Almanya ve Japonyanın takdir edilesi yanlarından biri de şudur: Bu iki ülke diğer bazı ülkeler gibi askersel ve siyasal olarak yayılmadan çok ekonomik gelişmeye, sanayi üretimine önem veriyorlar ve tabiri caizse böyle yayılıyorlar. Ama kimse onlara emperyalist diyemiyor. Çünkü çalışarak kazanıyorlar, böyle üstünlük sağlıyorlar. Elin adamına da “çalışma” diyemezsin ki?!. Çok istiyorsan sen de çalış!..

Gerçi bu iki ülkenin gelişmesini yenilmişlik duygusu da beslemiştir. Fakat yenilmeden önce de gelişmişlerdi, yenselerdi yine gelişeceklerdi.

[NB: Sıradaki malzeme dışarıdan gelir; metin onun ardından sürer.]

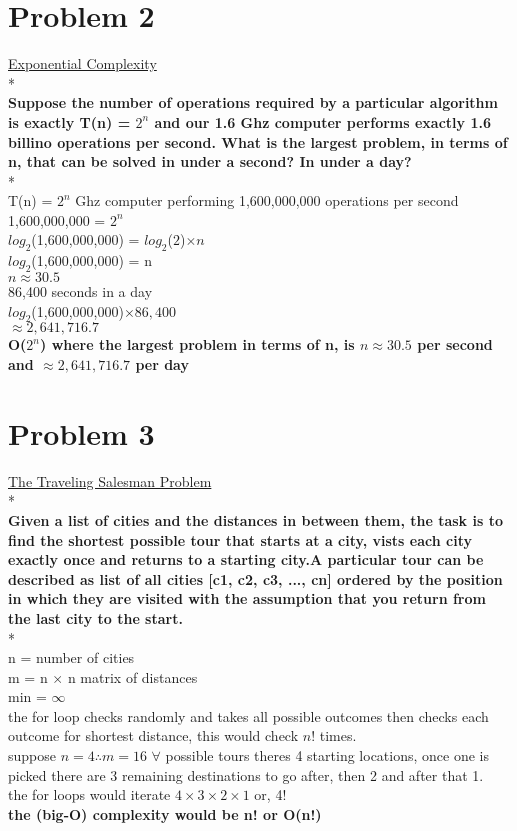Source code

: \documentclass[11pt]{article}
\begin{document}
\begin{itemize}
\section*{Problem 2} 
	{\underline{Exponential Complexity}}\\*\\
	{\bf Suppose the number of operations required by a particular algorithm is exactly T(n) = $2^n$ and our 1.6 Ghz computer performs exactly 1.6 billino operations per second. What is the largest problem, in terms of n, that can be solved in under a second? In under a day?}\\*\\
T(n) = $2^n$  Ghz computer performing 1,600,000,000 operations per second\\
1,600,000,000 = $2^n$\\
$log_{2}$(1,600,000,000) = $log_{2}$($2$)$\times n$\\
$log_{2}$(1,600,000,000) = n\\
$n \approx 30.5$\\
86,400 seconds in a day\\
$log_{2}$(1,600,000,000)$\times 86,400$\\
$\approx 2,641,716.7$ \\
{\bf \color{PineGreen}O($2^n$) where the largest problem in terms of n, is $n \approx 30.5$ per second and $\approx 2,641,716.7$ per day} \pagebreak


\section*{Problem 3} 
	{\underline{The Traveling Salesman Problem}}\\*\\
	{\bf Given a list of cities and the distances in between them, the task is to find the shortest possible tour that starts at a city, vists each city exactly once and returns to a starting city.A particular tour can be described as list of all cities [c1, c2, c3, ..., cn] ordered by the position in which they are visited with the assumption that you return from the last city to the start.}\\*\\
n = number of cities\\
m = n $\times$ n matrix of distances\\
min = $\infty$\\
the for loop checks randomly and takes all possible outcomes then checks each outcome for shortest distance, this would check $n!$ times.\\
suppose $n = 4 \therefore m = 16$ $\forall$ possible tours theres 4 starting locations, once one is picked there are 3 remaining destinations to go after, then 2 and after that 1.\\ the for loops would iterate $4 \times 3 \times 2 \times 1$ or, 4!\\
{\bf \color{PineGreen}the (big-O) complexity would be n! or O(n!)}\\


\end{itemize}
\end{document}
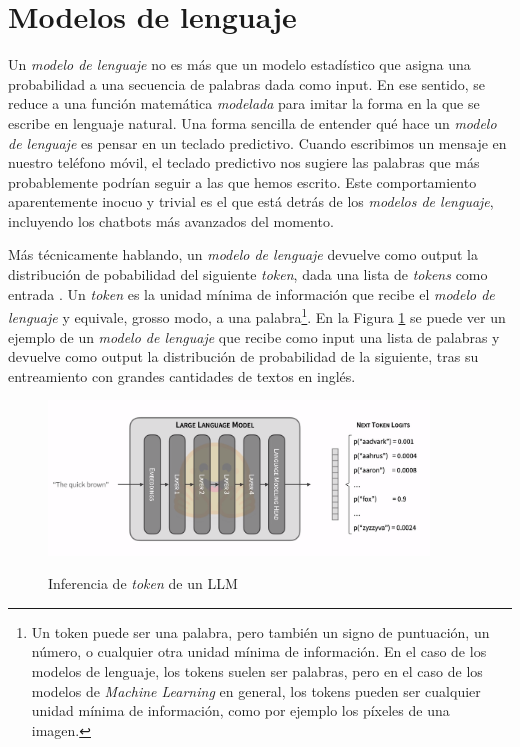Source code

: \section{Modelos de lenguaje}


Un \textit{modelo de lenguaje} no es más que un modelo estadístico que asigna una probabilidad a una secuencia de palabras dada como input. En ese sentido, se reduce a una función matemática \textit{modelada} para imitar la forma en la que se escribe en lenguaje natural. Una forma sencilla de entender qué hace un \textit{modelo de lenguaje} es pensar en un teclado predictivo. Cuando escribimos un mensaje en nuestro teléfono móvil, el teclado predictivo nos sugiere las palabras que más probablemente podrían seguir a las que hemos escrito. Este comportamiento aparentemente inocuo y trivial es el que está detrás de los \textit{modelos de lenguaje}, incluyendo los chatbots más avanzados del momento.

Más técnicamente hablando, un \textit{modelo de lenguaje} devuelve como output la distribución de pobabilidad del siguiente \textit{token}, dada una lista de \textit{tokens} como entrada \citep{GenerationLLMs}. Un \textit{token} es la unidad mínima de información que recibe el \textit{modelo de lenguaje} y equivale, grosso modo, a una palabra\footnote{Un token puede ser una palabra, pero también un signo de puntuación, un número, o cualquier otra unidad mínima de información. En el caso de los modelos de lenguaje, los tokens suelen ser palabras, pero en el caso de los modelos de \textit{Machine Learning} en general, los tokens pueden ser cualquier unidad mínima de información, como por ejemplo los píxeles de una imagen.}. En la Figura \ref{fig:llm_generation} se puede ver un ejemplo de un \textit{modelo de lenguaje} que recibe como input una lista de palabras y devuelve como output la distribución de probabilidad de la siguiente, tras su entreamiento con grandes cantidades de textos en inglés.

\begin{figure}[]
    \caption[Inferencia de \textit{token} de un LLM]{Inferencia de \textit{token} de un LLM}
    \centering
    \includegraphics[width=0.9\textwidth]{./figuras/LLM_predice_token.png}
    \label{fig:llm_generation}
\end{figure}

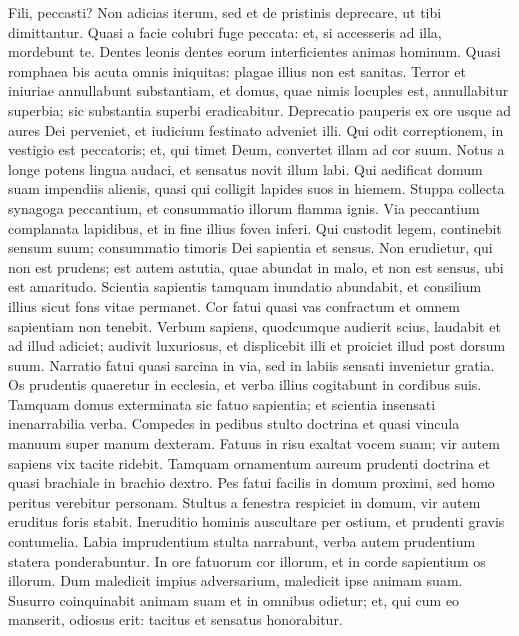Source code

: \begin{biblechapter}  
\verse Fili, peccasti? Non adicias iterum, sed et de pristinis deprecare, ut tibi dimittantur. 
\verse Quasi a facie colubri fuge peccata: et, si accesseris ad illa, mordebunt te. 
\verse Dentes leonis dentes eorum interficientes animas hominum. 
\verse Quasi romphaea bis acuta omnis iniquitas: plagae illius non est sanitas. 
\verse Terror et iniuriae annullabunt substantiam, et domus, quae nimis locuples est, annullabitur superbia; sic substantia superbi eradicabitur. 
\verse Deprecatio pauperis ex ore usque ad aures Dei perveniet, et iudicium festinato adveniet illi. 
\verse Qui odit correptionem, in vestigio est peccatoris; et, qui timet Deum, convertet illam ad cor suum. 
\verse Notus a longe potens lingua audaci, et sensatus novit illum labi. 
\verse Qui aedificat domum suam impendiis alienis, quasi qui colligit lapides suos in hiemem. 
\verse Stuppa collecta synagoga peccantium, et consummatio illorum flamma ignis. 
\verse Via peccantium complanata lapidibus, et in fine illius fovea inferi. 
\verse Qui custodit legem, continebit sensum suum; 
\verse consummatio timoris Dei sapientia et sensus. 
\verse Non erudietur, qui non est prudens; 
\verse est autem astutia, quae abundat in malo, et non est sensus, ubi est amaritudo. 
\verse Scientia sapientis tamquam inundatio abundabit, et consilium illius sicut fons vitae permanet. 
\verse Cor fatui quasi vas confractum et omnem sapientiam non tenebit. 
\verse Verbum sapiens, quodcumque audierit scius, laudabit et ad illud adiciet; audivit luxuriosus, et displicebit illi et proiciet illud post dorsum suum. 
\verse Narratio fatui quasi sarcina in via, sed in labiis sensati invenietur gratia. 
\verse Os prudentis quaeretur in ecclesia, et verba illius cogitabunt in cordibus suis. 
\verse Tamquam domus exterminata sic fatuo sapientia; et scientia insensati inenarrabilia verba. 
\verse Compedes in pedibus stulto doctrina et quasi vincula manuum super manum dexteram. 
\verse Fatuus in risu exaltat vocem suam; vir autem sapiens vix tacite ridebit. 
\verse Tamquam ornamentum aureum prudenti doctrina et quasi brachiale in brachio dextro. 
\verse Pes fatui facilis in domum proximi, sed homo peritus verebitur personam. 
\verse Stultus a fenestra respiciet in domum, vir autem eruditus foris stabit. 
\verse Ineruditio hominis auscultare per ostium, et prudenti gravis contumelia. 
\verse Labia imprudentium stulta narrabunt, verba autem prudentium statera ponderabuntur. 
\verse In ore fatuorum cor illorum, et in corde sapientium os illorum. 
\verse Dum maledicit impius adversarium, maledicit ipse animam suam. 
\verse Susurro coinquinabit animam suam et in omnibus odietur; et, qui cum eo manserit, odiosus erit: tacitus et sensatus honorabitur. 
\end{biblechapter}

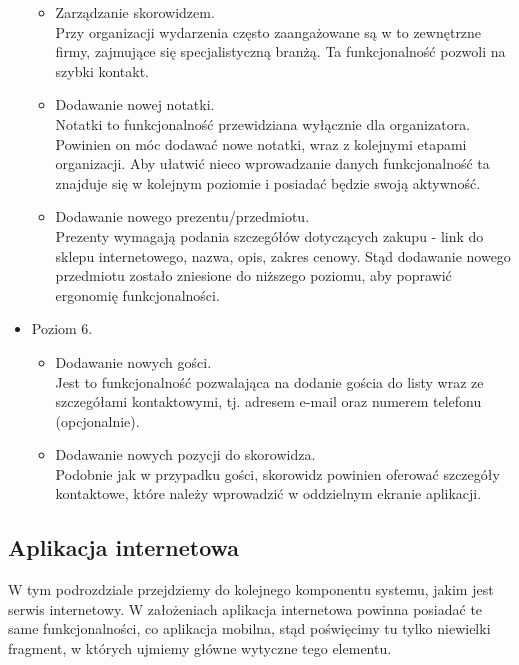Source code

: \documentclass[12pt,titlepage]{article}
\begin{document}
\begin{itemize}
\begin{itemize}
	\item Zarządzanie skorowidzem.
	\\Przy organizacji wydarzenia często zaangażowane są w to zewnętrzne firmy, zajmujące się specjalistyczną branżą. Ta funkcjonalność pozwoli na szybki kontakt.
	\item Dodawanie nowej notatki.
	\\Notatki to funkcjonalność przewidziana wyłącznie dla organizatora. Powinien on móc dodawać nowe notatki, wraz z kolejnymi etapami organizacji. Aby ułatwić nieco wprowadzanie danych
	funkcjonalność ta znajduje się w kolejnym poziomie i posiadać będzie swoją aktywność.
	\item Dodawanie nowego prezentu/przedmiotu.
	\\Prezenty wymagają podania szczegółów dotyczących zakupu - link do sklepu internetowego, nazwa, opis, zakres cenowy. Stąd dodawanie nowego przedmiotu zostało zniesione do niższego poziomu,
	aby poprawić ergonomię funkcjonalności.
      \end{itemize}
 \item Poziom 6.
      \begin{itemize}
       \item Dodawanie nowych gości.
       \\Jest to funkcjonalność pozwalająca na dodanie gościa do listy wraz ze szczegółami kontaktowymi, tj. adresem e-mail oraz numerem telefonu (opcjonalnie).
       \item Dodawanie nowych pozycji do skorowidza.
       \\Podobnie jak w przypadku gości, skorowidz powinien oferować szczegóły kontaktowe, które należy wprowadzić w oddzielnym ekranie aplikacji.
      \end{itemize}
      
\end{itemize}

\subsection{Aplikacja internetowa}
W tym podrozdziale przejdziemy do kolejnego komponentu systemu, jakim jest serwis internetowy.
W założeniach aplikacja internetowa powinna posiadać te same funkcjonalności, co aplikacja mobilna, stąd poświęcimy tu tylko niewielki fragment, w których ujmiemy główne wytyczne tego elementu. 
\end{document}

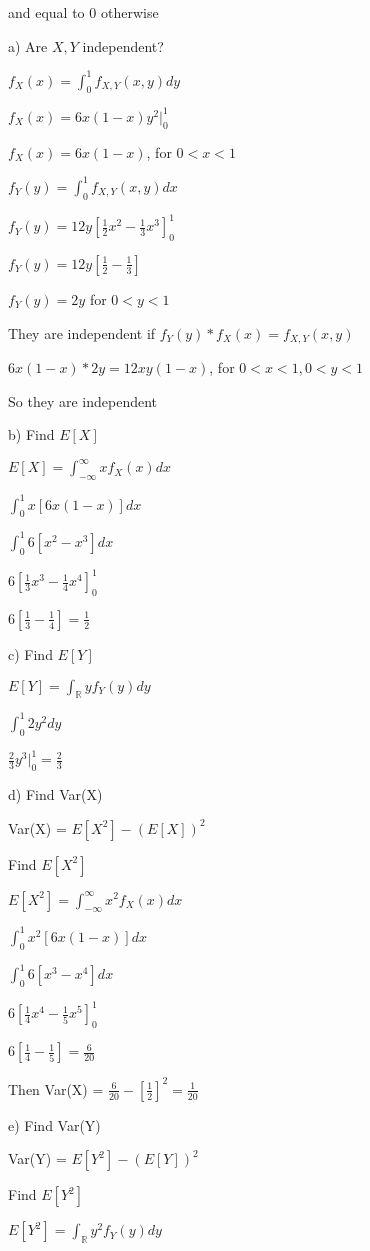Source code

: \documentclass[11pt]{article}
\begin{document}
\begin{itemize}
and equal to 0 otherwise

a) Are $X,Y$ independent?

$f_X(x) = \int_0^1 f_{X,Y}(x,y) dy$

$f_X(x) = 6x(1-x)y^2|_0^1$

$f_X(x) = 6x(1-x)$, for $0 < x < 1$

$f_Y(y) = \int_0^1 f_{X,Y}(x,y) dx$

$f_Y(y) = 12y[\frac{1}{2}x^2 - \frac{1}{3}x^3]_0^1$

$f_Y(y) = 12y[\frac{1}{2} - \frac{1}{3}]$

$f_Y(y) = 2y$ for $0 < y < 1$

They are independent if $f_Y(y) * f_X(x) = f_{X,Y}(x,y)$

$6x(1-x)*2y = 12xy(1-x)$, for $0< x < 1, 0 < y < 1$

So they are independent

b) Find $E[X]$

$E[X] = \int_{-\infty}^{\infty} x f_X(x) dx$

$\int_{0}^{1} x[6x(1-x)]dx$

$\int_{0}^{1} 6[x^2-x^3]dx$

$6[\frac{1}{3}x^3 - \frac{1}{4}x^4]_0^1$

$6[\frac{1}{3} - \frac{1}{4}] = \frac{1}{2}$

c) Find $E[Y]$

$E[Y] = \int_{\mathbb{R}} y f_Y(y) dy$

$\int_0^1 2y^2 dy$

$\frac{2}{3}y^3 |_0^1 = \frac{2}{3}$

d) Find Var(X)

Var(X) = $E[X^2] - (E[X])^2$

Find $E[X^2]$

$E[X^2] = \int_{-\infty}^{\infty} x^2 f_X(x) dx$

$\int_{0}^{1} x^2[6x(1-x)]dx$

$\int_{0}^{1} 6[x^3 - x^4]dx$

$6[\frac{1}{4}x^4 - \frac{1}{5}x^5]_0^1$

$6[\frac{1}{4} - \frac{1}{5}] = \frac{6}{20}$

Then Var(X) = $\frac{6}{20} - [\frac{1}{2}]^2 = \frac{1}{20}$

e) Find Var(Y)

Var(Y) = $E[Y^2] - (E[Y])^2$

Find $E[Y^2]$

$E[Y^2] = \int_{\mathbb{R}} y^2 f_Y(y) dy$


\end{itemize}
\end{document}
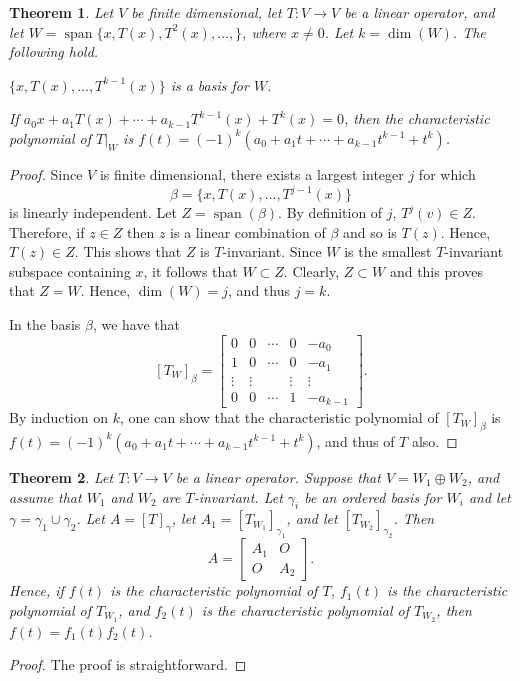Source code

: \documentclass[12pt]{article}
\DeclareMathOperator{\spn}{span}
\newtheorem{theorem}{Theorem}[section]
\theoremstyle{definition}
\begin{document}
\begin{theorem}
Let $V$ be finite dimensional, let $T:V\rightarrow V$ be a linear operator, and let $W=\spn\{x,T(x),T^2(x),\ldots,\}$, where $x\neq 0$.  Let $k=\dim(W)$.  The following hold.
\begin{compactenum}[(a)]
\item $\{x,T(x),\ldots,T^{k-1}(x)\}$ is a basis for $W$.
\item If $a_0x+a_1T(x) + \cdots + a_{k-1} T^{k-1}(x) + T^k(x) = 0$, then the characteristic polynomial of $T|_W$ is $f(t) = (-1)^k(a_0+a_1t+\cdots+a_{k-1}t^{k-1} + t^k)$.
\end{compactenum}
\end{theorem}
\begin{proof}
Since $V$ is finite dimensional, there exists a largest integer $j$ for which $$\beta=\{x,T(x),\ldots,T^{j-1}(x)\}$$ is linearly independent.  Let $Z=\spn(\beta)$.  By definition of $j$, $T^j(v)\in Z$.  Therefore, if $z\in Z$ then $z$ is a linear combination of $\beta$ and so is $T(z)$.  Hence, $T(z)\in Z$.  This shows that $Z$ is $T$-invariant.  Since $W$ is the smallest $T$-invariant subspace containing $x$, it follows that $W\subset Z$.  Clearly, $Z\subset W$ and this proves that $Z=W$.  Hence, $\dim(W)=j$, and thus $j=k$.

In the basis $\beta$, we have that
\[
[T_W]_\beta = \begin{bmatrix}0 & 0 & \cdots & 0 & -a_0\\1 & 0 & \cdots & 0 & -a_1\\\vdots & \vdots & & \vdots & \vdots\\
0 & 0 & \cdots & 1 & -a_{k-1}\end{bmatrix}.
\]
By induction on $k$, one can show that the characteristic polynomial of $[T_W]_\beta$ is $f(t) = (-1)^k(a_0+a_1t+\cdots+a_{k-1}t^{k-1} + t^k)$, and thus of $T$ also.
\end{proof}


\begin{theorem}
Let $T:V\rightarrow V$ be a linear operator.  Suppose that $V=W_1\oplus W_2$, and assume that $W_1$ and $W_2$ are $T$-invariant.  Let $\gamma_i$ be an ordered basis for $W_i$ and let $\gamma=\gamma_1\cup\gamma_2$.  Let $A=[T]_\gamma$, let $A_1=[T_{W_1}]_{\gamma_1}$, and let $[T_{W_2}]_{\gamma_2}$.  Then
\[
A = \begin{bmatrix} A_1 & O\\O & A_2\end{bmatrix}.
\]
Hence, if $f(t)$ is the characteristic polynomial of $T$, $f_1(t)$ is the characteristic polynomial of $T_{W_1}$, and $f_2(t)$ is the characteristic polynomial of $T_{W_2}$, then $f(t) = f_1(t) f_2(t)$.
\end{theorem}
\begin{proof}
The proof is straightforward.
\end{proof}
\end{document}
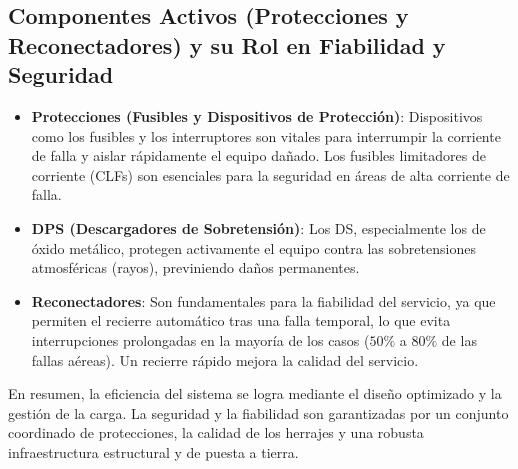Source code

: \subsection*{Componentes Activos (Protecciones y Reconectadores) y su Rol en Fiabilidad y Seguridad}
\begin{itemize}
    \item \textbf{Protecciones (Fusibles y Dispositivos de Protección)}: Dispositivos como los fusibles y los interruptores son vitales para interrumpir la corriente de falla y aislar rápidamente el equipo dañado. Los fusibles limitadores de corriente (CLFs) son esenciales para la seguridad en áreas de alta corriente de falla.
    \item \textbf{DPS (Descargadores de Sobretensión)}: Los DS, especialmente los de óxido metálico, protegen activamente el equipo contra las sobretensiones atmosféricas (rayos), previniendo daños permanentes.
    \item \textbf{Reconectadores}: Son fundamentales para la fiabilidad del servicio, ya que permiten el recierre automático tras una falla temporal, lo que evita interrupciones prolongadas en la mayoría de los casos ($50\%$ a $80\%$ de las fallas aéreas). Un recierre rápido mejora la calidad del servicio.
\end{itemize}

En resumen, la eficiencia del sistema se logra mediante el diseño optimizado y la gestión de la carga. La seguridad y la fiabilidad son garantizadas por un conjunto coordinado de protecciones, la calidad de los herrajes y una robusta infraestructura estructural y de puesta a tierra.
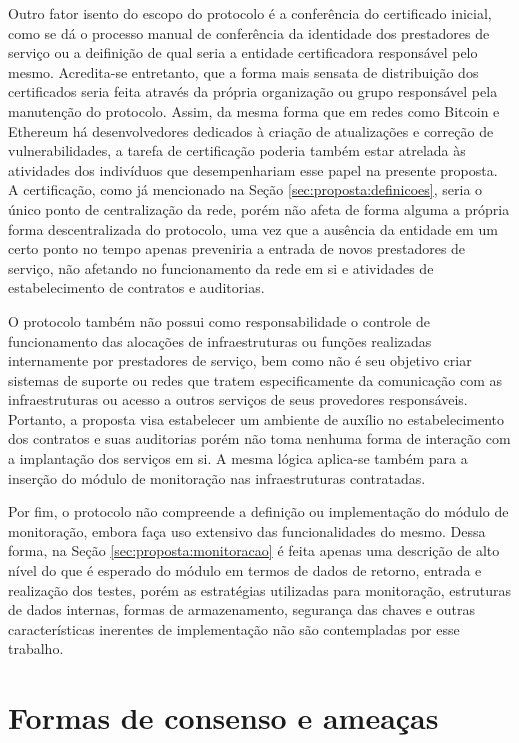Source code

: Outro fator isento do escopo do protocolo é a conferência do certificado inicial, como se dá o processo manual de conferência da identidade dos prestadores de serviço ou a deifinição de qual seria a entidade certificadora responsável pelo mesmo. Acredita-se entretanto, que a forma mais sensata de distribuição dos certificados seria feita através da própria organização ou grupo responsável pela manutenção do protocolo. Assim, da mesma forma que em redes como Bitcoin e Ethereum há desenvolvedores dedicados à criação de atualizações e correção de vulnerabilidades, a tarefa de certificação poderia também estar atrelada às atividades dos indivíduos que desempenhariam esse papel na presente proposta. A certificação, como já mencionado na Seção \ref{sec:proposta:definicoes}, seria o único ponto de centralização da rede, porém não afeta de forma alguma a própria forma descentralizada do protocolo, uma vez que a ausência da entidade em um certo ponto no tempo apenas preveniria a entrada de novos prestadores de serviço, não afetando no funcionamento da rede em si e atividades de estabelecimento de contratos e auditorias.

O protocolo também não possui como responsabilidade o controle de funcionamento das alocações de infraestruturas ou funções realizadas internamente por prestadores de serviço, bem como não é seu objetivo criar sistemas de suporte ou redes que tratem especificamente da comunicação com as infraestruturas ou acesso a outros serviços de seus provedores responsáveis. Portanto, a proposta visa estabelecer um ambiente de auxílio no estabelecimento dos contratos e suas auditorias porém não toma nenhuma forma de interação com a implantação dos serviços em si. A mesma lógica aplica-se também para a inserção do módulo de monitoração nas infraestruturas contratadas. 

Por fim, o protocolo não compreende a definição ou implementação do módulo de monitoração, embora faça uso extensivo das funcionalidades do mesmo. Dessa forma, na Seção \ref{sec:proposta:monitoracao} é feita apenas uma descrição de alto nível do que é esperado do módulo em termos de dados de retorno, entrada e realização dos testes, porém as estratégias utilizadas para monitoração, estruturas de dados internas, formas de armazenamento, segurança das chaves e outras características inerentes de implementação não são contempladas por esse trabalho. 

\section{Formas de consenso e ameaças}
\label{sec:ameacas_consenso}

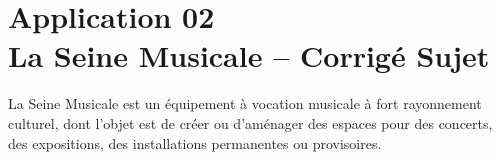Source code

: \chapter*{Application 02 \\ La Seine Musicale -- \ifprof Corrigé \else Sujet \fi}

%
%
%
%
%
%
%
%
%
%
%
%
%
%
%
%
%
%

\ifprof
\else
La Seine Musicale est un équipement à vocation musicale à fort rayonnement culturel, dont l’objet est de créer
ou d’aménager des espaces pour des concerts, des expositions, des installations permanentes ou provisoires.


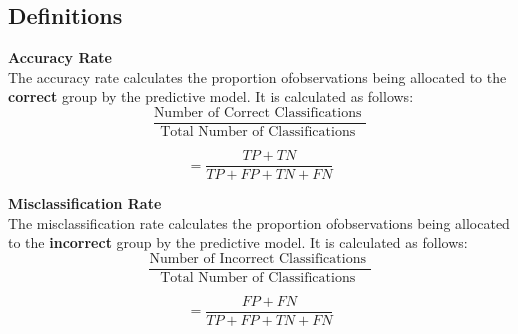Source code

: \documentclass[a4]{beamer}
\begin{document}
\subsection*{Definitions}
\begin{frame}
	\textbf{Accuracy Rate}\\
	The accuracy rate calculates the proportion ofobservations being allocated to the \textbf{correct} group by the predictive model. It is calculated as follows:
	\[ \frac{
		\mbox{Number of Correct Classifications }}{\mbox{Total Number of Classifications }} \]
	
	\[ = \frac{TP + TN}{TP+FP+TN+FN}\]
	
\end{frame}
\begin{frame}
	\noindent \textbf{Misclassification Rate}\\
	The misclassification rate calculates the proportion ofobservations being allocated to the \textbf{incorrect} group by the predictive model. It is calculated as follows:
	\[ \frac{
		\mbox{Number of Incorrect Classifications }}{\mbox{Total Number of Classifications }} \]
	
	\[ = \frac{FP + FN}{TP+FP+TN+FN}\]
\end{frame}


\end{document}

Gelişmişliğin sonucunda Almanya 5’lere eklemlendi. İstese Japonya da eklemlenir. Japonyanın o taraklarda bezi yok. Üretiyor, malını satıyor, gönençli (müreffeh) ve saygın yaşıyor.

Gerek Almanyanın gerek Japonyanın bu noktaya gelmesinde savunma harcamalarının fazla olmaması da rol oynamıştır. 6 Haziran 2020’de Trump Almanyadan 9.500 asker çekeceğini söyleyince Almanlar karşı çıktılar (Geriye 25 bin Amerikan askeri kalacak). Çünkü Almanya çekilen askerin yerine kendi askerini koyacak ve tabi bunun için para harcayacak. Ne kadar kaçsalar da günün birinde ordu kurmayı isteyeceklerdir.

Sonuç olarak şunu söyleyelim ki biz Almanların ve Japonların çalışma azmi ve çalışma disiplinine hayranız. Bu iki ulustan gayrı dünyanın hiçbir ulusunda bu çalışma azmi ve disiplini yoktur. Amerikalılar, İngilizler, Fıransızlar dahil.


[1] Sadık el Müeyyed, Habeş Seyahatnamesi (1904), haz. Mustafa Baydemir, 1. b., Kaknüs y., İstanbul 1999, 24. s.

[2] Ahmet Kemal İlkul, Çin-Türkistan Hatıraları, haz. Yusuf Gedikli, Ötüken n., İstanbul 1997, 305, 306, 340. s.